The expected response is an exact repetition of every record, with images excluded.

Stored records

◆ ◆ ◆ ◆ ◆

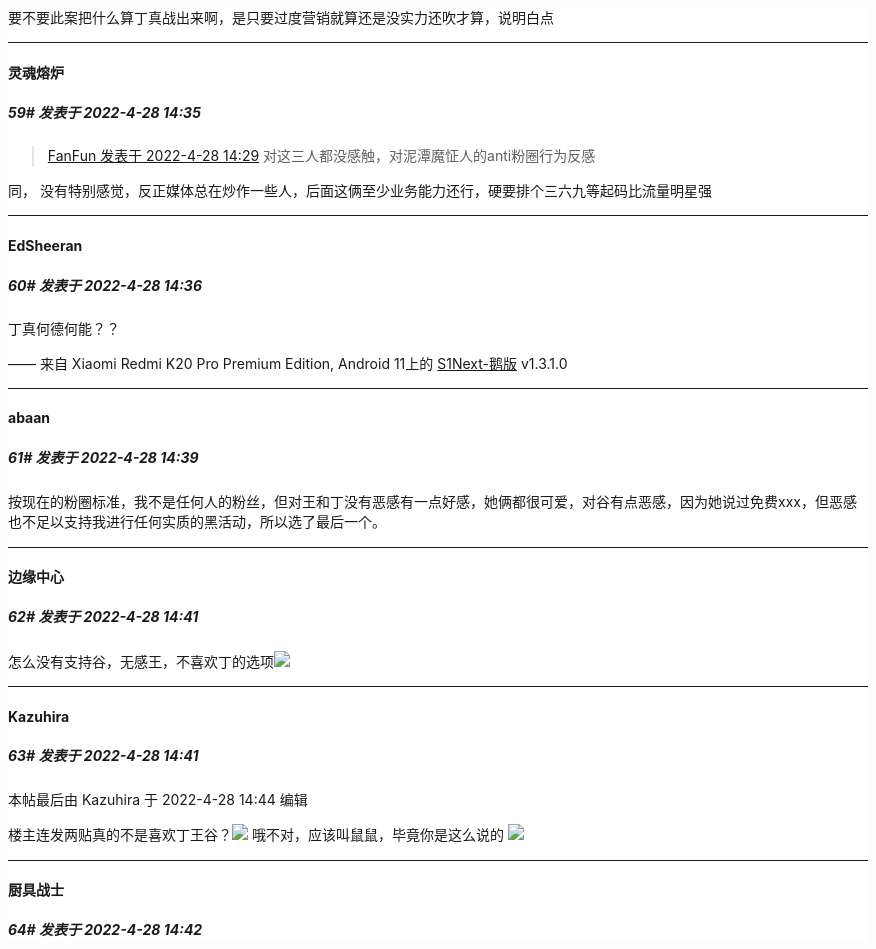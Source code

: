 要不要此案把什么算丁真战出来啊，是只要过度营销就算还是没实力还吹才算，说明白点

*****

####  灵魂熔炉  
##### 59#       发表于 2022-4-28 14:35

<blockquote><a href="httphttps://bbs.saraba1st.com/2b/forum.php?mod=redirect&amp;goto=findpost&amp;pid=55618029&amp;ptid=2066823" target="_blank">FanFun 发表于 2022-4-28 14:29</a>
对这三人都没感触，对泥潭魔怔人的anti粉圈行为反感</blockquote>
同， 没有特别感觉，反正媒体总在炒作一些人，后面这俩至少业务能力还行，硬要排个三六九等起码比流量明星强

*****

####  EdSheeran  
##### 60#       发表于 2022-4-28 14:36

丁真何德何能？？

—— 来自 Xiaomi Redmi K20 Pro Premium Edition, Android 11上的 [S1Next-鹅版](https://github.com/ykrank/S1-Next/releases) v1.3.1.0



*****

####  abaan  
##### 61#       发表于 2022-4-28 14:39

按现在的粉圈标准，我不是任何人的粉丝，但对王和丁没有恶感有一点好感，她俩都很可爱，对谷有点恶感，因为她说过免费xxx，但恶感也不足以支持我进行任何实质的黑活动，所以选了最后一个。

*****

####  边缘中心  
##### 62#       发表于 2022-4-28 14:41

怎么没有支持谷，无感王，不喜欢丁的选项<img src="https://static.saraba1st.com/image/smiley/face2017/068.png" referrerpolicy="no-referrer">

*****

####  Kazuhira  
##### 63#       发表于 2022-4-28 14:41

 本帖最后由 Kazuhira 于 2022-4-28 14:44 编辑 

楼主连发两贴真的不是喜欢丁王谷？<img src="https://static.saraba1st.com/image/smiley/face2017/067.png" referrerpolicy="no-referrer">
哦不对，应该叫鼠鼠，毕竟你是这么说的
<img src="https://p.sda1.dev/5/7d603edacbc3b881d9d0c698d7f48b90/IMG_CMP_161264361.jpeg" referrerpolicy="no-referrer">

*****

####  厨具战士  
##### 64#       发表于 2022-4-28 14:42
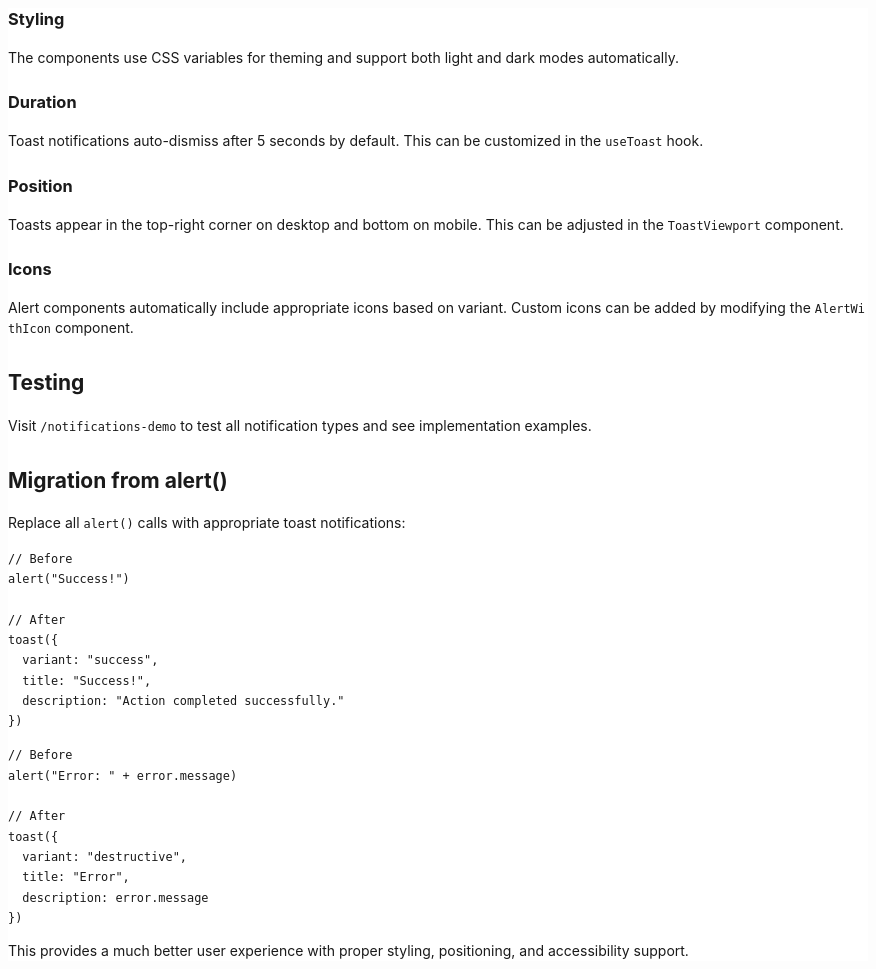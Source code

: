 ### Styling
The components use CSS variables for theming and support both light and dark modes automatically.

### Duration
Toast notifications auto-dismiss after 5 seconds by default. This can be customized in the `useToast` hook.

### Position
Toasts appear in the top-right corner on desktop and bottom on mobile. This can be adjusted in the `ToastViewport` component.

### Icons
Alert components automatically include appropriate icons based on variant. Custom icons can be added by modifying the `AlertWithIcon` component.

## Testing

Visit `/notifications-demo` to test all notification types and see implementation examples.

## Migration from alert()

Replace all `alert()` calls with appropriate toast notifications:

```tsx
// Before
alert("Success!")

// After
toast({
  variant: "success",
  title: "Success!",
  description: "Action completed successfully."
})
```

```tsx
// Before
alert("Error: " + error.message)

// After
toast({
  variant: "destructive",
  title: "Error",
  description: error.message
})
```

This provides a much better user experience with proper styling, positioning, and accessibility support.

◆ ◆ ◆ ◆ ◆

#### REPLY TO THE TASK
Source code

: 要不要此案把什么算丁真战出来啊，是只要过度营销就算还是没实力还吹才算，说明白点

*****

####  灵魂熔炉  
##### 59#       发表于 2022-4-28 14:35

<blockquote><a href="httphttps://bbs.saraba1st.com/2b/forum.php?mod=redirect&amp;goto=findpost&amp;pid=55618029&amp;ptid=2066823" target="_blank">FanFun 发表于 2022-4-28 14:29</a>
对这三人都没感触，对泥潭魔怔人的anti粉圈行为反感</blockquote>
同， 没有特别感觉，反正媒体总在炒作一些人，后面这俩至少业务能力还行，硬要排个三六九等起码比流量明星强

*****

####  EdSheeran  
##### 60#       发表于 2022-4-28 14:36

丁真何德何能？？

—— 来自 Xiaomi Redmi K20 Pro Premium Edition, Android 11上的 [S1Next-鹅版](https://github.com/ykrank/S1-Next/releases) v1.3.1.0



*****

####  abaan  
##### 61#       发表于 2022-4-28 14:39

按现在的粉圈标准，我不是任何人的粉丝，但对王和丁没有恶感有一点好感，她俩都很可爱，对谷有点恶感，因为她说过免费xxx，但恶感也不足以支持我进行任何实质的黑活动，所以选了最后一个。

*****

####  边缘中心  
##### 62#       发表于 2022-4-28 14:41

怎么没有支持谷，无感王，不喜欢丁的选项<img src="https://static.saraba1st.com/image/smiley/face2017/068.png" referrerpolicy="no-referrer">

*****

####  Kazuhira  
##### 63#       发表于 2022-4-28 14:41

 本帖最后由 Kazuhira 于 2022-4-28 14:44 编辑 

楼主连发两贴真的不是喜欢丁王谷？<img src="https://static.saraba1st.com/image/smiley/face2017/067.png" referrerpolicy="no-referrer">
哦不对，应该叫鼠鼠，毕竟你是这么说的
<img src="https://p.sda1.dev/5/7d603edacbc3b881d9d0c698d7f48b90/IMG_CMP_161264361.jpeg" referrerpolicy="no-referrer">

*****

####  厨具战士  
##### 64#       发表于 2022-4-28 14:42
Source code

: ### Styling
The components use CSS variables for theming and support both light and dark modes automatically.

### Duration
Toast notifications auto-dismiss after 5 seconds by default. This can be customized in the `useToast` hook.

### Position
Toasts appear in the top-right corner on desktop and bottom on mobile. This can be adjusted in the `ToastViewport` component.

### Icons
Alert components automatically include appropriate icons based on variant. Custom icons can be added by modifying the `AlertWithIcon` component.

## Testing

Visit `/notifications-demo` to test all notification types and see implementation examples.

## Migration from alert()

Replace all `alert()` calls with appropriate toast notifications:

```tsx
// Before
alert("Success!")

// After
toast({
  variant: "success",
  title: "Success!",
  description: "Action completed successfully."
})
```

```tsx
// Before
alert("Error: " + error.message)

// After
toast({
  variant: "destructive",
  title: "Error",
  description: error.message
})
```

This provides a much better user experience with proper styling, positioning, and accessibility support.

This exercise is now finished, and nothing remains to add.